TASK REQUIREMENTS:
Below are entries; output exactly the lines from the one with "## Other VCS Services" to the one with "[hth]: https://www.perforce.com/products/helix-teamhub", both included, and nothing else.

[GIVEN DATA Boundary: Start]

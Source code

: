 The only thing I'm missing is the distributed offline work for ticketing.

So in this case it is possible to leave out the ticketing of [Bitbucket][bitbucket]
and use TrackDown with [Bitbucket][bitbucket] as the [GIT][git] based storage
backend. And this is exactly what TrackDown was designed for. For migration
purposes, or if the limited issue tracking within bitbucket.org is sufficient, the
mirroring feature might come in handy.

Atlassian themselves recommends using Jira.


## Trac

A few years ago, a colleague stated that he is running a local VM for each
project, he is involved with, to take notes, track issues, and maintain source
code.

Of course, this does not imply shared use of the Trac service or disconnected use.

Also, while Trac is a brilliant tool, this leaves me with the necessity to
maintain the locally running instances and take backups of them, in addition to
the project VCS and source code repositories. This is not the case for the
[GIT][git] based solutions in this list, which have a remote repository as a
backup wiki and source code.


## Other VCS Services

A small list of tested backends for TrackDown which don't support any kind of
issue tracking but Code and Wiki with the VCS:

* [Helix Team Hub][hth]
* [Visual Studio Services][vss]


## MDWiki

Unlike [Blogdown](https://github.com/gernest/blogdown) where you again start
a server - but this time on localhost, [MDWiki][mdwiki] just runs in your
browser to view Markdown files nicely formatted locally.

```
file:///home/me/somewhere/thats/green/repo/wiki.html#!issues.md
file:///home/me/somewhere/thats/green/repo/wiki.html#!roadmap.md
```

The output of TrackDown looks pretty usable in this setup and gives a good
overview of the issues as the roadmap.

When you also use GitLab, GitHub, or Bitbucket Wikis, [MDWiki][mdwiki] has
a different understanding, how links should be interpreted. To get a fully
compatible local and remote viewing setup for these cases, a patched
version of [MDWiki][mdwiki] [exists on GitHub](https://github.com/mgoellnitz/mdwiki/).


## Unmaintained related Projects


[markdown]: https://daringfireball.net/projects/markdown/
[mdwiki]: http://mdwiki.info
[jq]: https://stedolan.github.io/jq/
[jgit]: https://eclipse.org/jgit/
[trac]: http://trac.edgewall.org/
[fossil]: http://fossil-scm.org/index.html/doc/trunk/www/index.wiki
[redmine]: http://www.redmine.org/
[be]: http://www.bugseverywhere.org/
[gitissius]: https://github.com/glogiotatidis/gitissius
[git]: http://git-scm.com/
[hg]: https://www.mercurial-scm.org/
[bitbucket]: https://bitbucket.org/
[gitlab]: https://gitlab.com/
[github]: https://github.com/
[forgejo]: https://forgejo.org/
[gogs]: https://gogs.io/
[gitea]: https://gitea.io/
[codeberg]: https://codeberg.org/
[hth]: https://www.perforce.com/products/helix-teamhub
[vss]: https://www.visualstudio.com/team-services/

[GIVEN DATA Boundary: End]

WRITTEN ANSWER:
## Other VCS Services

A small list of tested backends for TrackDown which don't support any kind of
issue tracking but Code and Wiki with the VCS:

* [Helix Team Hub][hth]
* [Visual Studio Services][vss]


## MDWiki

Unlike [Blogdown](https://github.com/gernest/blogdown) where you again start
a server - but this time on localhost, [MDWiki][mdwiki] just runs in your
browser to view Markdown files nicely formatted locally.

```
file:///home/me/somewhere/thats/green/repo/wiki.html#!issues.md
file:///home/me/somewhere/thats/green/repo/wiki.html#!roadmap.md
```

The output of TrackDown looks pretty usable in this setup and gives a good
overview of the issues as the roadmap.

When you also use GitLab, GitHub, or Bitbucket Wikis, [MDWiki][mdwiki] has
a different understanding, how links should be interpreted. To get a fully
compatible local and remote viewing setup for these cases, a patched
version of [MDWiki][mdwiki] [exists on GitHub](https://github.com/mgoellnitz/mdwiki/).


## Unmaintained related Projects


[markdown]: https://daringfireball.net/projects/markdown/
[mdwiki]: http://mdwiki.info
[jq]: https://stedolan.github.io/jq/
[jgit]: https://eclipse.org/jgit/
[trac]: http://trac.edgewall.org/
[fossil]: http://fossil-scm.org/index.html/doc/trunk/www/index.wiki
[redmine]: http://www.redmine.org/
[be]: http://www.bugseverywhere.org/
[gitissius]: https://github.com/glogiotatidis/gitissius
[git]: http://git-scm.com/
[hg]: https://www.mercurial-scm.org/
[bitbucket]: https://bitbucket.org/
[gitlab]: https://gitlab.com/
[github]: https://github.com/
[forgejo]: https://forgejo.org/
[gogs]: https://gogs.io/
[gitea]: https://gitea.io/
[codeberg]: https://codeberg.org/
[hth]: https://www.perforce.com/products/helix-teamhub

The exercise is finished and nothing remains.